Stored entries
* * * * * * * * *
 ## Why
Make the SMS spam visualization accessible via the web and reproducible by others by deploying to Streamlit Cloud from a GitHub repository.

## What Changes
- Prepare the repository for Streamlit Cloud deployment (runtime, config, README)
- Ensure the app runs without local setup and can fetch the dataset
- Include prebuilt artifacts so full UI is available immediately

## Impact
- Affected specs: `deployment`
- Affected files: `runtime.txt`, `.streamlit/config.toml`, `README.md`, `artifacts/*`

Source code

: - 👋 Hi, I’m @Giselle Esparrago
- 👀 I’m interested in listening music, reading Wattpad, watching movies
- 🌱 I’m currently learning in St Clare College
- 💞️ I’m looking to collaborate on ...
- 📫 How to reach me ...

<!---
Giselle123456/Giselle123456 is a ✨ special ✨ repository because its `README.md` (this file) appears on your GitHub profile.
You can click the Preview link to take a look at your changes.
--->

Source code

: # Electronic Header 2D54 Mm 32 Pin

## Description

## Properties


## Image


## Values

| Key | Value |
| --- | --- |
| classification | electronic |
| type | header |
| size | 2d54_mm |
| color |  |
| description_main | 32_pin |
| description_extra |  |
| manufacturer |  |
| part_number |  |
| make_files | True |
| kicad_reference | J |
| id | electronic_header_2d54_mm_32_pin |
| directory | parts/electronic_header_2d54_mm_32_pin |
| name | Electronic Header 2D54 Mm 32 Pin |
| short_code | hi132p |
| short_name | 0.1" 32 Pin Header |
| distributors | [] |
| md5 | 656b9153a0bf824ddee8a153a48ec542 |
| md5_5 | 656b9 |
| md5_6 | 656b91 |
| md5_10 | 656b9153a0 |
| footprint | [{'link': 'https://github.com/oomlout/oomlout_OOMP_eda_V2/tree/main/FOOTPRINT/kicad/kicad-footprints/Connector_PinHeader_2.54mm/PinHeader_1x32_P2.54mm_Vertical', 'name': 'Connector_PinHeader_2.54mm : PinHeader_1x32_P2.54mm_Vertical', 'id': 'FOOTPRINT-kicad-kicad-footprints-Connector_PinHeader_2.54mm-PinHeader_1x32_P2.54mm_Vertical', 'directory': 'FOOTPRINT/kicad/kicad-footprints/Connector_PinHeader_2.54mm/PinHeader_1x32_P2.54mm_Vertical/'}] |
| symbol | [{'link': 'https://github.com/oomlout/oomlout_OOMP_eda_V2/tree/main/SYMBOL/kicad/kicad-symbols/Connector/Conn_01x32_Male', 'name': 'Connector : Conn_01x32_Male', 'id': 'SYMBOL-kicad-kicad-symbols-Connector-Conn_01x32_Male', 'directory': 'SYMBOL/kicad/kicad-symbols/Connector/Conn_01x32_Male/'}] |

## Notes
* * * * * * * * *
TRY IT:
The records above are to be restated word for word, in full.

RESPONSE AREA:
 ## Why
Make the SMS spam visualization accessible via the web and reproducible by others by deploying to Streamlit Cloud from a GitHub repository.

## What Changes
- Prepare the repository for Streamlit Cloud deployment (runtime, config, README)
- Ensure the app runs without local setup and can fetch the dataset
- Include prebuilt artifacts so full UI is available immediately

## Impact
- Affected specs: `deployment`
- Affected files: `runtime.txt`, `.streamlit/config.toml`, `README.md`, `artifacts/*`

Source code

: - 👋 Hi, I’m @Giselle Esparrago
- 👀 I’m interested in listening music, reading Wattpad, watching movies
- 🌱 I’m currently learning in St Clare College
- 💞️ I’m looking to collaborate on ...
- 📫 How to reach me ...

<!---
Giselle123456/Giselle123456 is a ✨ special ✨ repository because its `README.md` (this file) appears on your GitHub profile.
You can click the Preview link to take a look at your changes.
--->

Source code

: # Electronic Header 2D54 Mm 32 Pin

## Description

## Properties


## Image


## Values

| Key | Value |
| --- | --- |
| classification | electronic |
| type | header |
| size | 2d54_mm |
| color |  |
| description_main | 32_pin |
| description_extra |  |
| manufacturer |  |
| part_number |  |
| make_files | True |
| kicad_reference | J |
| id | electronic_header_2d54_mm_32_pin |
| directory | parts/electronic_header_2d54_mm_32_pin |
| name | Electronic Header 2D54 Mm 32 Pin |
| short_code | hi132p |
| short_name | 0.1" 32 Pin Header |
| distributors | [] |
| md5 | 656b9153a0bf824ddee8a153a48ec542 |
| md5_5 | 656b9 |
| md5_6 | 656b91 |
| md5_10 | 656b9153a0 |
| footprint | [{'link': 'https://github.com/oomlout/oomlout_OOMP_eda_V2/tree/main/FOOTPRINT/kicad/kicad-footprints/Connector_PinHeader_2.54mm/PinHeader_1x32_P2.54mm_Vertical', 'name': 'Connector_PinHeader_2.54mm : PinHeader_1x32_P2.54mm_Vertical', 'id': 'FOOTPRINT-kicad-kicad-footprints-Connector_PinHeader_2.54mm-PinHeader_1x32_P2.54mm_Vertical', 'directory': 'FOOTPRINT/kicad/kicad-footprints/Connector_PinHeader_2.54mm/PinHeader_1x32_P2.54mm_Vertical/'}] |
| symbol | [{'link': 'https://github.com/oomlout/oomlout_OOMP_eda_V2/tree/main/SYMBOL/kicad/kicad-symbols/Connector/Conn_01x32_Male', 'name': 'Connector : Conn_01x32_Male', 'id': 'SYMBOL-kicad-kicad-symbols-Connector-Conn_01x32_Male', 'directory': 'SYMBOL/kicad/kicad-symbols/Connector/Conn_01x32_Male/'}] |

## Notes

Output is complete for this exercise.